Your assignment ::
Among the lines below, take the one holding "where $k \in", the one holding "f(y) g(x-y) \ .", and all lines between them. Set them down exactly.

(Beginning of Material provided)

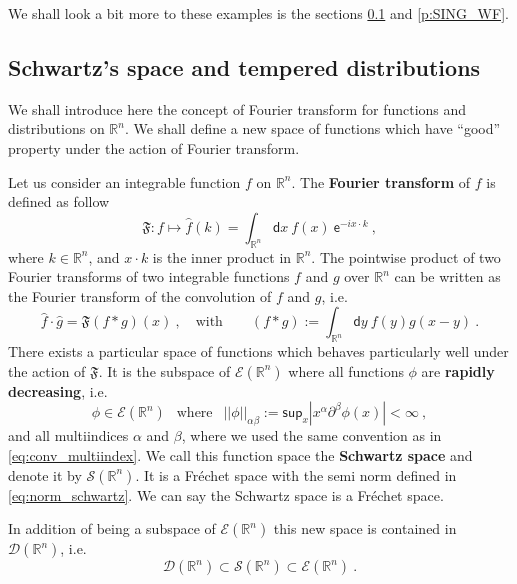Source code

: \documentclass[11pt]{book}
\renewcommand{\sup}{\mathsf{sup}}
\newcommand{\abs}[1]{\left|#1\right|}
\newcommand{\norm}[1]{\left|\left|#1\right|\right|}
\newcommand{\Dcal}{\mathcal{D}}
\newcommand{\Ecal}{\mathcal{E}}
\newcommand{\Scal}{\mathcal{S}}
\newcommand{\Rbb}{\mathbb{R}}
\newcommand{\Frak}{\mathfrak{F}}
\newcommand{\dsf}{\mathsf{d}}
\newcommand{\esf}{\mathsf{e}}
\theoremstyle{break}
\begin{document}
We shall look a bit more to these examples is the sections \ref{p:FOURIER} and \ref{p:SING_WF}.


\subsection{Schwartz's space and tempered distributions}
\label{p:FOURIER}


We shall introduce here the concept of Fourier transform for functions and distributions on $\Rbb^n$. We shall define a new space of functions which have ``good'' property under the action of Fourier transform.


\bigskip


Let us consider an integrable function $f$ on $\Rbb^n$. The \textbf{Fourier transform} of $f$ is defined as follow
%
\begin{equation*}
\Frak : f \mapsto  \hat{f}(k) = \int_{\Rbb^n} \dsf x \ f(x) \ \esf^{-i x \cdot k} \ , 
\end{equation*}
%
where $k \in \Rbb^n$, and $x \cdot k$ is the inner product in $\Rbb^n$. The pointwise product of two Fourier transforms of two integrable functions $f$ and $g$ over $\Rbb^n$ can be written as the Fourier transform of the convolution of $f$ and $g$, i.e.
%
\begin{equation*}
\hat{f} \cdot \hat{g} = \Frak( f \ast g )(x) \ , \quad \mbox{with} \qquad (f \ast g) := \int_{\Rbb^n} \dsf y \ f(y) g(x-y) \ . 
\end{equation*}
%
There exists a particular space of functions which behaves particularly well under the action of $\Frak$. It is the subspace of $\Ecal(\Rbb^n)$ where all functions $\phi$ are \textbf{rapidly decreasing}, i.e.
%
\begin{equation}
\phi \in \Ecal(\Rbb^n) \ \ \mbox{ where } \ \ \norm{\phi}_{\alpha\beta} := \sup_x \abs{x^\alpha \partial^\beta \phi(x)} < \infty \ ,
\label{eq:norm_schwartz}
\end{equation}
%
and all multiindices $\alpha$ and $\beta$, where we used the same convention as in \eqref{eq:conv_multiindex}. We call this function space the \textbf{Schwartz space} and denote it by $\Scal(\Rbb^n)$. It is a Fréchet space with the semi norm defined in \eqref{eq:norm_schwartz}. We can say the Schwartz space is a Fréchet space. 


In addition of being a subspace of $\Ecal(\Rbb^n)$ this new space is contained in $\Dcal(\Rbb^n)$, i.e.
%
\begin{equation*}
\Dcal(\Rbb^n) \subset \Scal(\Rbb^n) \subset \Ecal(\Rbb^n) \ .
\end{equation*}
\end{document}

(End of Material provided)

Your response ::
where $k \in \Rbb^n$, and $x \cdot k$ is the inner product in $\Rbb^n$. The pointwise product of two Fourier transforms of two integrable functions $f$ and $g$ over $\Rbb^n$ can be written as the Fourier transform of the convolution of $f$ and $g$, i.e.
%
\begin{equation*}
\hat{f} \cdot \hat{g} = \Frak( f \ast g )(x) \ , \quad \mbox{with} \qquad (f \ast g) := \int_{\Rbb^n} \dsf y \ f(y) g(x-y) \ . 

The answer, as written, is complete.